PROMPT:
All entries are to be reproduced exactly; the pictures are to be omitted.

Start of INPUT RECORDS

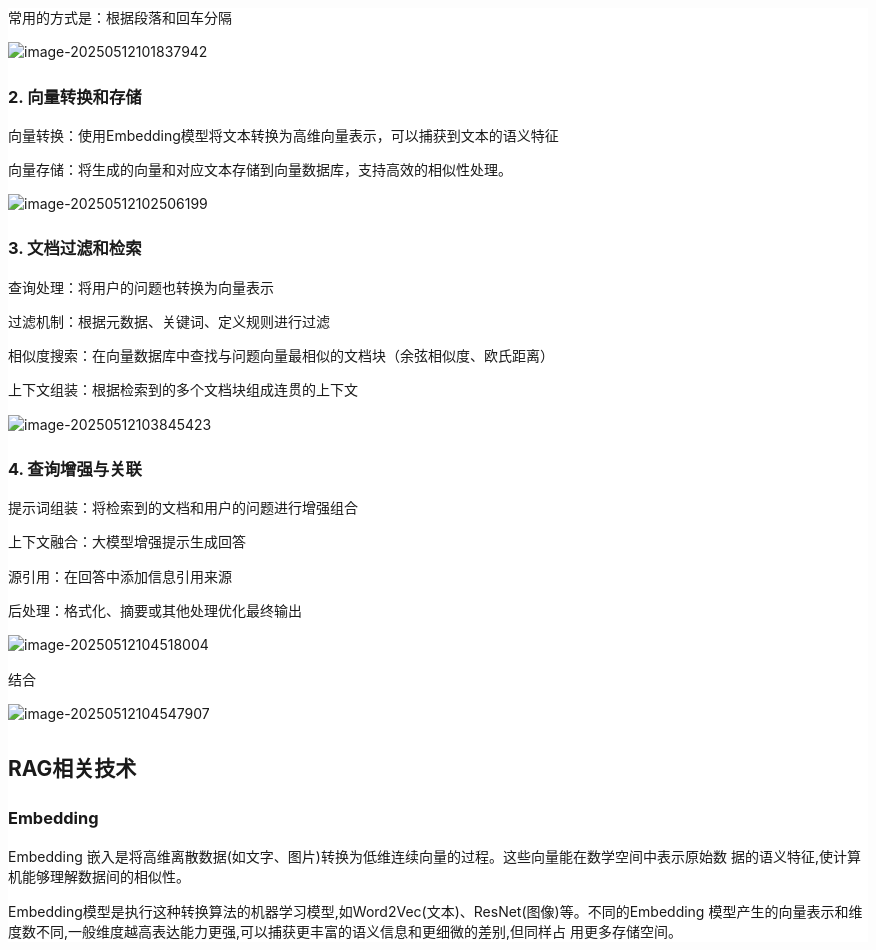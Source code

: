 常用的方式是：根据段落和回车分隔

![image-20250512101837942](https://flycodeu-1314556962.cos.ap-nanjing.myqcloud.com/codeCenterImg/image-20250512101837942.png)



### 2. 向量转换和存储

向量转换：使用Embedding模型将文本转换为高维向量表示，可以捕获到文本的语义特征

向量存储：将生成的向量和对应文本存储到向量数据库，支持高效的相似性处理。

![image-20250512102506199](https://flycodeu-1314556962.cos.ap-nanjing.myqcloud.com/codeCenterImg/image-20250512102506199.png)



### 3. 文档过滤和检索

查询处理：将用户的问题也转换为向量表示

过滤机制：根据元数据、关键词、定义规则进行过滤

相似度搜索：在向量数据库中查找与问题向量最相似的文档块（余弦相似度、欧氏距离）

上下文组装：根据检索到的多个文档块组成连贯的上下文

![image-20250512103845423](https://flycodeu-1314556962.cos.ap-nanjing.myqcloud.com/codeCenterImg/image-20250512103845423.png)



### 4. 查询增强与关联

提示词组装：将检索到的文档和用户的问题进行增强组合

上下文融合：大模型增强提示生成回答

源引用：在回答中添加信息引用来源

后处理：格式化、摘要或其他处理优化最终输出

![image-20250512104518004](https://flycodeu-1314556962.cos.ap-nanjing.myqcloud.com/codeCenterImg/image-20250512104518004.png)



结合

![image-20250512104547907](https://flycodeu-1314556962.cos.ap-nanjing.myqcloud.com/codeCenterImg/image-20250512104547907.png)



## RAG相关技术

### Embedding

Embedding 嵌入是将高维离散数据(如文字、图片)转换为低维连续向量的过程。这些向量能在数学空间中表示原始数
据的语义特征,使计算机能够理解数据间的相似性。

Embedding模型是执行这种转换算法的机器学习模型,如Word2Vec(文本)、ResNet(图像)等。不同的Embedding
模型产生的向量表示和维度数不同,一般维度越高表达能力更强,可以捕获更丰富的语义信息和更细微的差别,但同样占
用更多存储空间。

End of INPUT RECORDS

WRITTEN ANSWER:
Source code

: 常用的方式是：根据段落和回车分隔

![image-20250512101837942](https://flycodeu-1314556962.cos.ap-nanjing.myqcloud.com/codeCenterImg/image-20250512101837942.png)



### 2. 向量转换和存储

向量转换：使用Embedding模型将文本转换为高维向量表示，可以捕获到文本的语义特征

向量存储：将生成的向量和对应文本存储到向量数据库，支持高效的相似性处理。

![image-20250512102506199](https://flycodeu-1314556962.cos.ap-nanjing.myqcloud.com/codeCenterImg/image-20250512102506199.png)



### 3. 文档过滤和检索

查询处理：将用户的问题也转换为向量表示

过滤机制：根据元数据、关键词、定义规则进行过滤

相似度搜索：在向量数据库中查找与问题向量最相似的文档块（余弦相似度、欧氏距离）

上下文组装：根据检索到的多个文档块组成连贯的上下文

![image-20250512103845423](https://flycodeu-1314556962.cos.ap-nanjing.myqcloud.com/codeCenterImg/image-20250512103845423.png)



### 4. 查询增强与关联

提示词组装：将检索到的文档和用户的问题进行增强组合

上下文融合：大模型增强提示生成回答

源引用：在回答中添加信息引用来源

后处理：格式化、摘要或其他处理优化最终输出

![image-20250512104518004](https://flycodeu-1314556962.cos.ap-nanjing.myqcloud.com/codeCenterImg/image-20250512104518004.png)



结合

![image-20250512104547907](https://flycodeu-1314556962.cos.ap-nanjing.myqcloud.com/codeCenterImg/image-20250512104547907.png)



## RAG相关技术

### Embedding

Embedding 嵌入是将高维离散数据(如文字、图片)转换为低维连续向量的过程。这些向量能在数学空间中表示原始数
据的语义特征,使计算机能够理解数据间的相似性。

Embedding模型是执行这种转换算法的机器学习模型,如Word2Vec(文本)、ResNet(图像)等。不同的Embedding
模型产生的向量表示和维度数不同,一般维度越高表达能力更强,可以捕获更丰富的语义信息和更细微的差别,但同样占
用更多存储空间。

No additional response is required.